━━━ SUPPLIED MATERIAL ━━━

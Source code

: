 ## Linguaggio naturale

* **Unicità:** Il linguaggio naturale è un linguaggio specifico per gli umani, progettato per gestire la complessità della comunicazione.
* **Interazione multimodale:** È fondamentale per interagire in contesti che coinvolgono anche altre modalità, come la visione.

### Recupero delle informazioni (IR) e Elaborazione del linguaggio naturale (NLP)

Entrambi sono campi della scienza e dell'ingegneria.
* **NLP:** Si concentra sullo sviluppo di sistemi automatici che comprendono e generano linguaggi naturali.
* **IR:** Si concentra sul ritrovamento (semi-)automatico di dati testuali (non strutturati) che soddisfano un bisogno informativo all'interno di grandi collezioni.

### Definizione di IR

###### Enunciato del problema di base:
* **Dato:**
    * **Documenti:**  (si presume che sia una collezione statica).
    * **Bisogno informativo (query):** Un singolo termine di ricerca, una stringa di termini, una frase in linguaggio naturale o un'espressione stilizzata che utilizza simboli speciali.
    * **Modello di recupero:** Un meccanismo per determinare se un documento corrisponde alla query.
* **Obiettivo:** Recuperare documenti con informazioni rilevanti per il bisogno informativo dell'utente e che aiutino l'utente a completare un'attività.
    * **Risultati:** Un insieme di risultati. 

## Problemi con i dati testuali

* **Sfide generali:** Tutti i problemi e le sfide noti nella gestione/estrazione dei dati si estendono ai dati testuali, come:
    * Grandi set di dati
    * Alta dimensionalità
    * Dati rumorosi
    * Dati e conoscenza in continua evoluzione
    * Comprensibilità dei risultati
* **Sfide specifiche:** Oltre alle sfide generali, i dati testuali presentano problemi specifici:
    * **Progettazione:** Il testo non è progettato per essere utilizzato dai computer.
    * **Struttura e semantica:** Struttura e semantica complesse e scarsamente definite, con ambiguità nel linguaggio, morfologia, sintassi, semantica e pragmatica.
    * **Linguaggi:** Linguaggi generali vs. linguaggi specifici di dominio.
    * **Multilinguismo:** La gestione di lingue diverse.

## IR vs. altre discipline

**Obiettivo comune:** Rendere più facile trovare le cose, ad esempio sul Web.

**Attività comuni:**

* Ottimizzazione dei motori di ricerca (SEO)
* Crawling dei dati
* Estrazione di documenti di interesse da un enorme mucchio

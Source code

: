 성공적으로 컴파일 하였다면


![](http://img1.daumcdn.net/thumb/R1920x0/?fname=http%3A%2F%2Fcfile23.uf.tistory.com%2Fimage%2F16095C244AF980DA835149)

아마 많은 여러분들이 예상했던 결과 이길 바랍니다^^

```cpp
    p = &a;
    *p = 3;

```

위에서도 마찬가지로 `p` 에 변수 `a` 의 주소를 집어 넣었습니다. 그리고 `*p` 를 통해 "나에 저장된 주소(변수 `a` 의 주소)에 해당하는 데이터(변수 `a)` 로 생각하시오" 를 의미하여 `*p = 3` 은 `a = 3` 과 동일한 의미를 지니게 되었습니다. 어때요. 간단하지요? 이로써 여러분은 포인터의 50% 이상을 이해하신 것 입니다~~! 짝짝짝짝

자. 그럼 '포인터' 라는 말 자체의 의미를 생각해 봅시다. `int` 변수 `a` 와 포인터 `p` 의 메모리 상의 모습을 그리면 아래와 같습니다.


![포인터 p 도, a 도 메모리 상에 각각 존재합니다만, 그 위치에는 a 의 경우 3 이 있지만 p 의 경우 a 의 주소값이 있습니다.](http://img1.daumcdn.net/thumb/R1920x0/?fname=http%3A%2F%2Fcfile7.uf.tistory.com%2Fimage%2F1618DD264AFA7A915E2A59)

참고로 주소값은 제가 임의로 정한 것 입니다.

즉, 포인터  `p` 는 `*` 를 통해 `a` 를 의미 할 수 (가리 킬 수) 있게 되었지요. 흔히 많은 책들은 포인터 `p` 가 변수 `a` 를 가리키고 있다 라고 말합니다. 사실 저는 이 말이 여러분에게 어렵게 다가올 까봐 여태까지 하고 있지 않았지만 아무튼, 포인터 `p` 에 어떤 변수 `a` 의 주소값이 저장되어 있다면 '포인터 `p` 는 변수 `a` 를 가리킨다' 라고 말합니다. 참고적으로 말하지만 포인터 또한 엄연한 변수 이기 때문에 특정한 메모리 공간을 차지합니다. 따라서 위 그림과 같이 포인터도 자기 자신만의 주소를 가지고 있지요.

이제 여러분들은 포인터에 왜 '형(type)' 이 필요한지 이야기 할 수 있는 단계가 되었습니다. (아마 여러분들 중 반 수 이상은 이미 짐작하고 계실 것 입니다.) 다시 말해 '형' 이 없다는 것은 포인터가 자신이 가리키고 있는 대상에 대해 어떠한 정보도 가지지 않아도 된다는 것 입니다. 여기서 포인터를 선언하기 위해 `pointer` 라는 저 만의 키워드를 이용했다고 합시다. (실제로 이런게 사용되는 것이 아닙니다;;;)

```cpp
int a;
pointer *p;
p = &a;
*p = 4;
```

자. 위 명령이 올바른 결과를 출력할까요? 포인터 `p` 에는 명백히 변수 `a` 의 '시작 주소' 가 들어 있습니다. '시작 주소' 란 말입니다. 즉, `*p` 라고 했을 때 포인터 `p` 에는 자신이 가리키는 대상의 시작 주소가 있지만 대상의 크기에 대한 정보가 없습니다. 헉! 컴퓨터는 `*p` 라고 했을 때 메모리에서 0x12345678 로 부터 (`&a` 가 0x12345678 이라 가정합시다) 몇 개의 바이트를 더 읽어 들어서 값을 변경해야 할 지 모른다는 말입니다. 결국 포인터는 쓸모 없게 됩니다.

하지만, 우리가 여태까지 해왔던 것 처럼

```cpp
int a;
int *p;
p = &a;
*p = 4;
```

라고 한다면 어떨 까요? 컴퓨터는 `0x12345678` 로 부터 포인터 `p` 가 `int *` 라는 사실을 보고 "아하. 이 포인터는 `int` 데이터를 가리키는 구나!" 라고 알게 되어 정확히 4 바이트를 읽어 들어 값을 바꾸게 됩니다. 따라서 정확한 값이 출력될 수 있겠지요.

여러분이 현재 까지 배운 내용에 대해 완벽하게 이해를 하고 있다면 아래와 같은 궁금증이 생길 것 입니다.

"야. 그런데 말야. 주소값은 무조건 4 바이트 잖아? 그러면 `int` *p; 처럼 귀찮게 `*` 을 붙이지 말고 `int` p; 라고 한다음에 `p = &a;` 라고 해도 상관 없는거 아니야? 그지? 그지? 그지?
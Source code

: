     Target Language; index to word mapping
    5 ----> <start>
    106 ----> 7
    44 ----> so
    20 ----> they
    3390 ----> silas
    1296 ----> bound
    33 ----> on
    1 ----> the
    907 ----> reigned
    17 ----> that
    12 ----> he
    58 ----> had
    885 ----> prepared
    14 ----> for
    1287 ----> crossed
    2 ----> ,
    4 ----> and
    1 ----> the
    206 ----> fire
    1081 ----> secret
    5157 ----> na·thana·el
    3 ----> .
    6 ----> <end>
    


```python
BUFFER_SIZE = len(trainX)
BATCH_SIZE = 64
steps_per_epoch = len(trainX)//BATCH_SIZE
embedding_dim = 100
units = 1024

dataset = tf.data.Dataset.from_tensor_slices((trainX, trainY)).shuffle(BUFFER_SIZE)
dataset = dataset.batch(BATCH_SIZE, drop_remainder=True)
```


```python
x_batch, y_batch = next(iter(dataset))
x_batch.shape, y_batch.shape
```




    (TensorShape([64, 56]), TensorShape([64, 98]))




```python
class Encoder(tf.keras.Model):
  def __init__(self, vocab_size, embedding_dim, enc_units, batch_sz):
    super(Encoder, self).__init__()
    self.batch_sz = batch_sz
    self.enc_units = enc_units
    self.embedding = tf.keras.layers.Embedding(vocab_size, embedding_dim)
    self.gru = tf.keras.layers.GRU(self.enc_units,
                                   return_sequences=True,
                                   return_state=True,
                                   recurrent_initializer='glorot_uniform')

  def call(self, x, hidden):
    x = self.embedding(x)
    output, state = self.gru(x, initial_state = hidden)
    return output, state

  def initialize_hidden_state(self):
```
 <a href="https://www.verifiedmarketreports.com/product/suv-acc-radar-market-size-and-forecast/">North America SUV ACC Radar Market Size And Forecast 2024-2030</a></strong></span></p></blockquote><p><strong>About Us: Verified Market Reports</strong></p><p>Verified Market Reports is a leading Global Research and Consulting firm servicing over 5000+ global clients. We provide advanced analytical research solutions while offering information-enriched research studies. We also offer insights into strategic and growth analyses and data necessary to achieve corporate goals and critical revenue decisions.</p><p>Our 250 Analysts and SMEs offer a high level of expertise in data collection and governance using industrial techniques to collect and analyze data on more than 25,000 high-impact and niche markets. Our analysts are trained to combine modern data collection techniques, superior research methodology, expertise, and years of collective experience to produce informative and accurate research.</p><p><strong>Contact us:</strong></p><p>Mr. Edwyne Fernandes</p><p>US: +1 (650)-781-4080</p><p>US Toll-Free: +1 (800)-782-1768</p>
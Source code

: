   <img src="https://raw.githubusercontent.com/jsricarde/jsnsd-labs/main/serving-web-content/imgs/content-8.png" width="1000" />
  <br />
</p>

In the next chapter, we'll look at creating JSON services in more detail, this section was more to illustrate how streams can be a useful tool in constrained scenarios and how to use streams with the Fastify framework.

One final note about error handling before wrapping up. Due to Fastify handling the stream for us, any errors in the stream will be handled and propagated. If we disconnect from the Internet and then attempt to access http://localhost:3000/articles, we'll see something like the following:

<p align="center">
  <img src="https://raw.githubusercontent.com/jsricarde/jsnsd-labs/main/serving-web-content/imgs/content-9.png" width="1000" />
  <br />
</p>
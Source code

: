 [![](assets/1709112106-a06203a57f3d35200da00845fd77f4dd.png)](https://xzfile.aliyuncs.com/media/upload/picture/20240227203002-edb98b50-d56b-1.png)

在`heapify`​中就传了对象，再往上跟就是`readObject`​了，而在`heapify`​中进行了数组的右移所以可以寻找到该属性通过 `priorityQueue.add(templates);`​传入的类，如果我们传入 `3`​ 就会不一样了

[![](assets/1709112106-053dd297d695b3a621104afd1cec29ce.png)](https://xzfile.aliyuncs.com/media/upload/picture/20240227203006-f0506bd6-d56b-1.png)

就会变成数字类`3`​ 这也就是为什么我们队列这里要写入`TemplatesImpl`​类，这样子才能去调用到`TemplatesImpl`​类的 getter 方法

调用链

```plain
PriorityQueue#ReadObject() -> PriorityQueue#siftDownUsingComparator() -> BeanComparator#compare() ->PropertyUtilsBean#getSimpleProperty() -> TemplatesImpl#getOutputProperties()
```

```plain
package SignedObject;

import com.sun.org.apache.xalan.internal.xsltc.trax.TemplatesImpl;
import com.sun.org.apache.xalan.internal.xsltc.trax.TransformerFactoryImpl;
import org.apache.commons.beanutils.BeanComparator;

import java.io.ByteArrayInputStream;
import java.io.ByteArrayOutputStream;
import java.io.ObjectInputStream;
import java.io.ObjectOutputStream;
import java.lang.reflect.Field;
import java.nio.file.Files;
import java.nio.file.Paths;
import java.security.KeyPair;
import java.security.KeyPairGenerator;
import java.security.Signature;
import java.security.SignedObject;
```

━━━

ACTIVITY: Starting from the data above, filter for lines with "Sfide" and copy each one.

YOUR SOLUTION:
* **Sfide generali:** Tutti i problemi e le sfide noti nella gestione/estrazione dei dati si estendono ai dati testuali, come:
* **Sfide specifiche:** Oltre alle sfide generali, i dati testuali presentano problemi specifici:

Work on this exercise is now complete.